(Stored data entries)

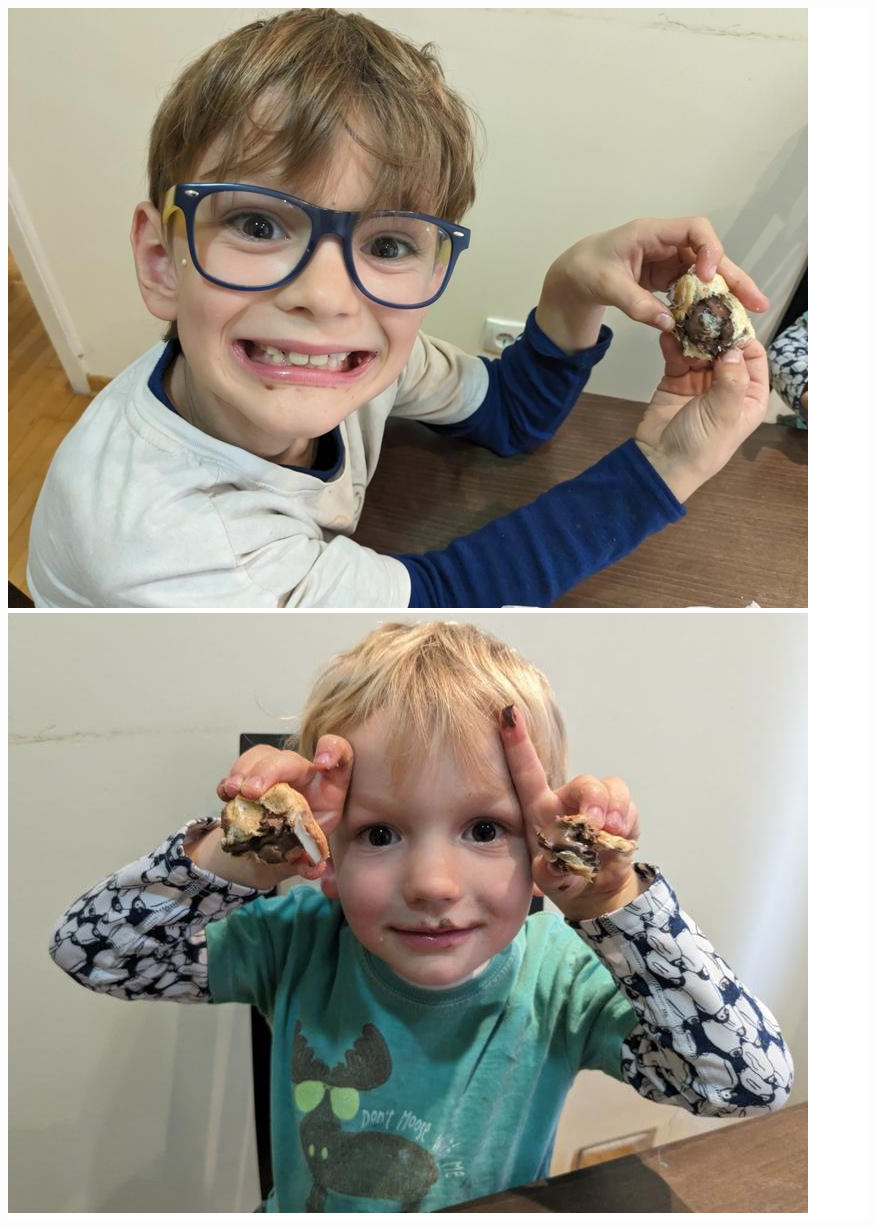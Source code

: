 ![Alt text](/images/travel4/PXL_20231118_112012507.jpg)
![Alt text](/images/travel4/PXL_20231118_112006721.jpg)
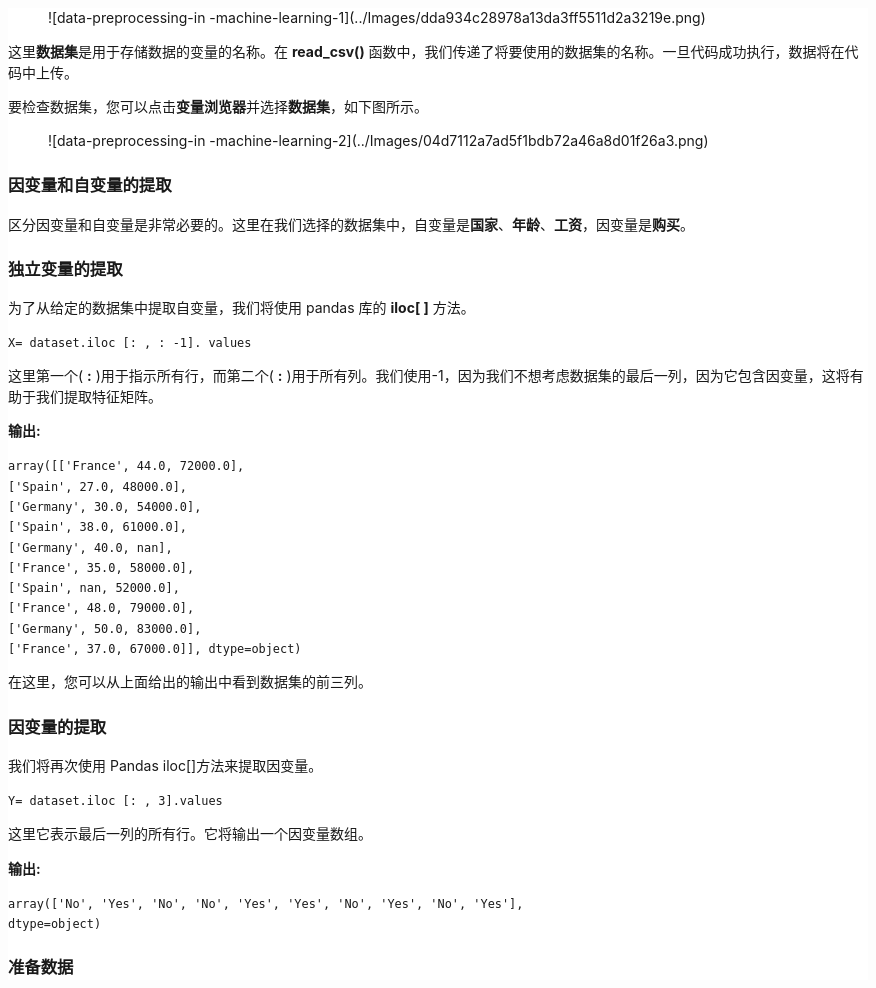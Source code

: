 <figure class="aligncenter">![data-preprocessing-in -machine-learning-1](../Images/dda934c28978a13da3ff5511d2a3219e.png)</figure>

这里**数据集**是用于存储数据的变量的名称。在 **read_csv()** 函数中，我们传递了将要使用的数据集的名称。一旦代码成功执行，数据将在代码中上传。

要检查数据集，您可以点击**变量浏览器**并选择**数据集**，如下图所示。

<figure class="aligncenter">![data-preprocessing-in -machine-learning-2](../Images/04d7112a7ad5f1bdb72a46a8d01f26a3.png)</figure>

### 因变量和自变量的提取

区分因变量和自变量是非常必要的。这里在我们选择的数据集中，自变量是**国家**、**年龄**、**工资**，因变量是**购买**。

### 独立变量的提取

为了从给定的数据集中提取自变量，我们将使用 pandas 库的 **iloc[ ]** 方法。

```
X= dataset.iloc [: , : -1]. values
```

这里第一个( **:** )用于指示所有行，而第二个( **:** )用于所有列。我们使用-1，因为我们不想考虑数据集的最后一列，因为它包含因变量，这将有助于我们提取特征矩阵。

**输出:**

```
array([['France', 44.0, 72000.0],
['Spain', 27.0, 48000.0],
['Germany', 30.0, 54000.0],
['Spain', 38.0, 61000.0],
['Germany', 40.0, nan],
['France', 35.0, 58000.0],
['Spain', nan, 52000.0],
['France', 48.0, 79000.0],
['Germany', 50.0, 83000.0],
['France', 37.0, 67000.0]], dtype=object) 
```

在这里，您可以从上面给出的输出中看到数据集的前三列。

### 因变量的提取

我们将再次使用 Pandas iloc[]方法来提取因变量。

```
Y= dataset.iloc [: , 3].values
```

这里它表示最后一列的所有行。它将输出一个因变量数组。

**输出:**

```
array(['No', 'Yes', 'No', 'No', 'Yes', 'Yes', 'No', 'Yes', 'No', 'Yes'],
dtype=object) 
```

### 准备数据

* **WHAT TO DO**
Output an exact copy of the lines beginning at the one that holds "这里它表示最后一列的所有行。它将输出一个因变量数组。" and running through the final line of the records.

* **TASK ANSWER**
这里它表示最后一列的所有行。它将输出一个因变量数组。

**输出:**

```
array(['No', 'Yes', 'No', 'No', 'Yes', 'Yes', 'No', 'Yes', 'No', 'Yes'],
dtype=object) 
```

### 准备数据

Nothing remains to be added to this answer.